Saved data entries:
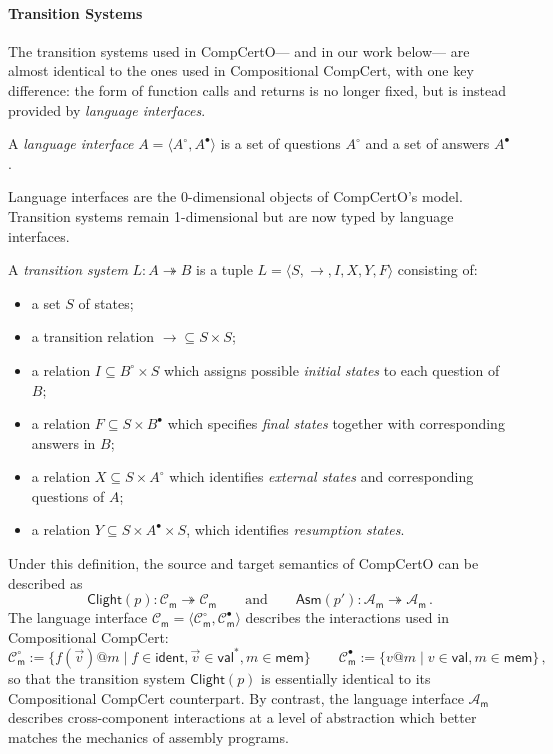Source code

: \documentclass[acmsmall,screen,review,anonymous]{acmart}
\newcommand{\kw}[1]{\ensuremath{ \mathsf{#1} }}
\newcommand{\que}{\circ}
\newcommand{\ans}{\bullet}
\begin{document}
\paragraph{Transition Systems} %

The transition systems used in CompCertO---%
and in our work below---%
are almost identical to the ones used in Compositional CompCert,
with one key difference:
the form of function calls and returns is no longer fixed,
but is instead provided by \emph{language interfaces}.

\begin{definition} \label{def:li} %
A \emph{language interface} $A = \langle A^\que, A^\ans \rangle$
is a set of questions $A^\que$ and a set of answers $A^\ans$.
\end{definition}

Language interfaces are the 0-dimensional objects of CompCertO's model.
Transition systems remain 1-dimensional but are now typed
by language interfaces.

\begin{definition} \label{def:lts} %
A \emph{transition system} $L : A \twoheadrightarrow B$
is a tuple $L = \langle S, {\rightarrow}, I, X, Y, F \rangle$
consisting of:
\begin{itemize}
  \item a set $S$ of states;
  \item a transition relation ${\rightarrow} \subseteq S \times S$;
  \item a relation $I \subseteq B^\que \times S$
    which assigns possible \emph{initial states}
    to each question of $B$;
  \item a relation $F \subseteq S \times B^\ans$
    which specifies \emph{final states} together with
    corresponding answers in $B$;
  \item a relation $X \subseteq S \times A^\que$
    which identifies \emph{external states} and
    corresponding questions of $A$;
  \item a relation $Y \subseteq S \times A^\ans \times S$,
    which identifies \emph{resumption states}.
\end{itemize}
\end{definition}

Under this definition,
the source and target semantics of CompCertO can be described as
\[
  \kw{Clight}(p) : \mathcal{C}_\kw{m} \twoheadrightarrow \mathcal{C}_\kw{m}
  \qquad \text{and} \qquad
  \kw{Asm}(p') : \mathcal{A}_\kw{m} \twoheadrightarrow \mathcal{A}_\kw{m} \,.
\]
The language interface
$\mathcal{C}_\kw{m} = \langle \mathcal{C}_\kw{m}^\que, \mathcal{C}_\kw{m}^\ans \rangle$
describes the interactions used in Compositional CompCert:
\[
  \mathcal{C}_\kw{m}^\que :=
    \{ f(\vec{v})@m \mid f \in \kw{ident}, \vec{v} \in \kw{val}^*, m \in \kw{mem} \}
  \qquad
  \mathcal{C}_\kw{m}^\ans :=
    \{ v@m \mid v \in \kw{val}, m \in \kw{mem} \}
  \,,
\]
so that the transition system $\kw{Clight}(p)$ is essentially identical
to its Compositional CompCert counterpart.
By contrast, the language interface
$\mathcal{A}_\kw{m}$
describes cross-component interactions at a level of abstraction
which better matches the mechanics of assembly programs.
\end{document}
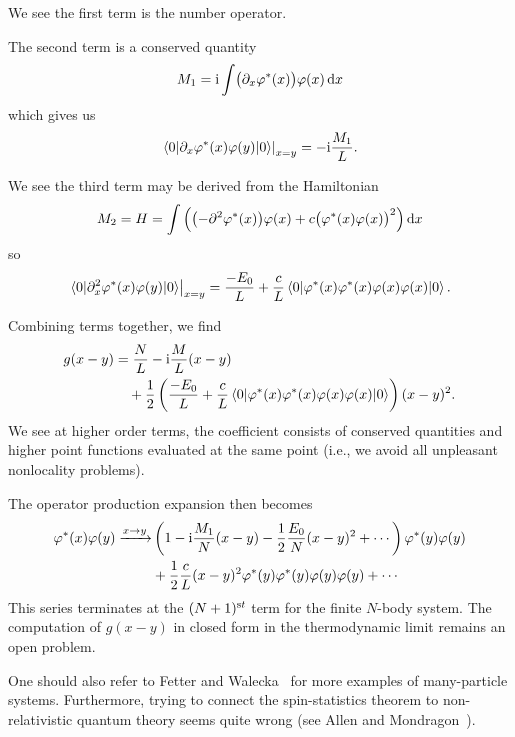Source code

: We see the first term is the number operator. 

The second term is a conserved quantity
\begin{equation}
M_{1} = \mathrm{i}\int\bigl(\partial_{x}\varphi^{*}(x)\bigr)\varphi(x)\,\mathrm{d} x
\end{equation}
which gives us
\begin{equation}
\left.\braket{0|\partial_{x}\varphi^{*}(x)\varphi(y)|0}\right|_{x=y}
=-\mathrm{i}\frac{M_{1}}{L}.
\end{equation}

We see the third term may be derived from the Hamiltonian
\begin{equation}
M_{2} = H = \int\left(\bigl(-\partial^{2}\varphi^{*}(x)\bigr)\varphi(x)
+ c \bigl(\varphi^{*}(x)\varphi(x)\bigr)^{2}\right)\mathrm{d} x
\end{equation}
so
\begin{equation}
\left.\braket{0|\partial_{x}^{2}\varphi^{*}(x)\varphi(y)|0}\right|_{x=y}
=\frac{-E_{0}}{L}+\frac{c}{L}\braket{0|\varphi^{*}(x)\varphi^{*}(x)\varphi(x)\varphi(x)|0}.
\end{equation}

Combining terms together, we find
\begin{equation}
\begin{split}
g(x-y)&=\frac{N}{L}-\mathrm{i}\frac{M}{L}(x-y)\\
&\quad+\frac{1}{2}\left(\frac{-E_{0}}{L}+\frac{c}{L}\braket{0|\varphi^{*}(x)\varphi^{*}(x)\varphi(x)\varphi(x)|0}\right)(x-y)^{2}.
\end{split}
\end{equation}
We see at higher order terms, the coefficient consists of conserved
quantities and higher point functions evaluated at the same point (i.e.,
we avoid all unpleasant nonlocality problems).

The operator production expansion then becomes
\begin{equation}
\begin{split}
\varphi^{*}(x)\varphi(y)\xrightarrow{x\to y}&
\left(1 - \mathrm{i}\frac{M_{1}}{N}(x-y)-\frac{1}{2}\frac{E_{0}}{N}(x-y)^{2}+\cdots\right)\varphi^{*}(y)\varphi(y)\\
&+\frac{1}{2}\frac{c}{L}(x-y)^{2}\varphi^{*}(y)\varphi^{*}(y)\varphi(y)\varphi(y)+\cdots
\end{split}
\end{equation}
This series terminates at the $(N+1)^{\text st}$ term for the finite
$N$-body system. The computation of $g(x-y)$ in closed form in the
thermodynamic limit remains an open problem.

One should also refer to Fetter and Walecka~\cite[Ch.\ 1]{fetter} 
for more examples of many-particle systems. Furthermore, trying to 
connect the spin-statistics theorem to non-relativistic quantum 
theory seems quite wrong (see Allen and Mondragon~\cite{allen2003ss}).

PROBLEM STATEMENT: With the pictures removed, print the entries above exactly.

TASK ANSWER:
Source code

: \documentclass[acmsmall,screen,review,anonymous]{acmart}
\newcommand{\kw}[1]{\ensuremath{ \mathsf{#1} }}
\newcommand{\que}{\circ}
\newcommand{\ans}{\bullet}
\begin{document}
\paragraph{Transition Systems} %

The transition systems used in CompCertO---%
and in our work below---%
are almost identical to the ones used in Compositional CompCert,
with one key difference:
the form of function calls and returns is no longer fixed,
but is instead provided by \emph{language interfaces}.

\begin{definition} \label{def:li} %
A \emph{language interface} $A = \langle A^\que, A^\ans \rangle$
is a set of questions $A^\que$ and a set of answers $A^\ans$.
\end{definition}

Language interfaces are the 0-dimensional objects of CompCertO's model.
Transition systems remain 1-dimensional but are now typed
by language interfaces.

\begin{definition} \label{def:lts} %
A \emph{transition system} $L : A \twoheadrightarrow B$
is a tuple $L = \langle S, {\rightarrow}, I, X, Y, F \rangle$
consisting of:
\begin{itemize}
  \item a set $S$ of states;
  \item a transition relation ${\rightarrow} \subseteq S \times S$;
  \item a relation $I \subseteq B^\que \times S$
    which assigns possible \emph{initial states}
    to each question of $B$;
  \item a relation $F \subseteq S \times B^\ans$
    which specifies \emph{final states} together with
    corresponding answers in $B$;
  \item a relation $X \subseteq S \times A^\que$
    which identifies \emph{external states} and
    corresponding questions of $A$;
  \item a relation $Y \subseteq S \times A^\ans \times S$,
    which identifies \emph{resumption states}.
\end{itemize}
\end{definition}

Under this definition,
the source and target semantics of CompCertO can be described as
\[
  \kw{Clight}(p) : \mathcal{C}_\kw{m} \twoheadrightarrow \mathcal{C}_\kw{m}
  \qquad \text{and} \qquad
  \kw{Asm}(p') : \mathcal{A}_\kw{m} \twoheadrightarrow \mathcal{A}_\kw{m} \,.
\]
The language interface
$\mathcal{C}_\kw{m} = \langle \mathcal{C}_\kw{m}^\que, \mathcal{C}_\kw{m}^\ans \rangle$
describes the interactions used in Compositional CompCert:
\[
  \mathcal{C}_\kw{m}^\que :=
    \{ f(\vec{v})@m \mid f \in \kw{ident}, \vec{v} \in \kw{val}^*, m \in \kw{mem} \}
  \qquad
  \mathcal{C}_\kw{m}^\ans :=
    \{ v@m \mid v \in \kw{val}, m \in \kw{mem} \}
  \,,
\]
so that the transition system $\kw{Clight}(p)$ is essentially identical
to its Compositional CompCert counterpart.
By contrast, the language interface
$\mathcal{A}_\kw{m}$
describes cross-component interactions at a level of abstraction
which better matches the mechanics of assembly programs.
\end{document}
Source code

: We see the first term is the number operator. 

The second term is a conserved quantity
\begin{equation}
M_{1} = \mathrm{i}\int\bigl(\partial_{x}\varphi^{*}(x)\bigr)\varphi(x)\,\mathrm{d} x
\end{equation}
which gives us
\begin{equation}
\left.\braket{0|\partial_{x}\varphi^{*}(x)\varphi(y)|0}\right|_{x=y}
=-\mathrm{i}\frac{M_{1}}{L}.
\end{equation}

We see the third term may be derived from the Hamiltonian
\begin{equation}
M_{2} = H = \int\left(\bigl(-\partial^{2}\varphi^{*}(x)\bigr)\varphi(x)
+ c \bigl(\varphi^{*}(x)\varphi(x)\bigr)^{2}\right)\mathrm{d} x
\end{equation}
so
\begin{equation}
\left.\braket{0|\partial_{x}^{2}\varphi^{*}(x)\varphi(y)|0}\right|_{x=y}
=\frac{-E_{0}}{L}+\frac{c}{L}\braket{0|\varphi^{*}(x)\varphi^{*}(x)\varphi(x)\varphi(x)|0}.
\end{equation}

Combining terms together, we find
\begin{equation}
\begin{split}
g(x-y)&=\frac{N}{L}-\mathrm{i}\frac{M}{L}(x-y)\\
&\quad+\frac{1}{2}\left(\frac{-E_{0}}{L}+\frac{c}{L}\braket{0|\varphi^{*}(x)\varphi^{*}(x)\varphi(x)\varphi(x)|0}\right)(x-y)^{2}.
\end{split}
\end{equation}
We see at higher order terms, the coefficient consists of conserved
quantities and higher point functions evaluated at the same point (i.e.,
we avoid all unpleasant nonlocality problems).

The operator production expansion then becomes
\begin{equation}
\begin{split}
\varphi^{*}(x)\varphi(y)\xrightarrow{x\to y}&
\left(1 - \mathrm{i}\frac{M_{1}}{N}(x-y)-\frac{1}{2}\frac{E_{0}}{N}(x-y)^{2}+\cdots\right)\varphi^{*}(y)\varphi(y)\\
&+\frac{1}{2}\frac{c}{L}(x-y)^{2}\varphi^{*}(y)\varphi^{*}(y)\varphi(y)\varphi(y)+\cdots
\end{split}
\end{equation}
This series terminates at the $(N+1)^{\text st}$ term for the finite
$N$-body system. The computation of $g(x-y)$ in closed form in the
thermodynamic limit remains an open problem.

One should also refer to Fetter and Walecka~\cite[Ch.\ 1]{fetter} 
for more examples of many-particle systems. Furthermore, trying to 
connect the spin-statistics theorem to non-relativistic quantum 
theory seems quite wrong (see Allen and Mondragon~\cite{allen2003ss}).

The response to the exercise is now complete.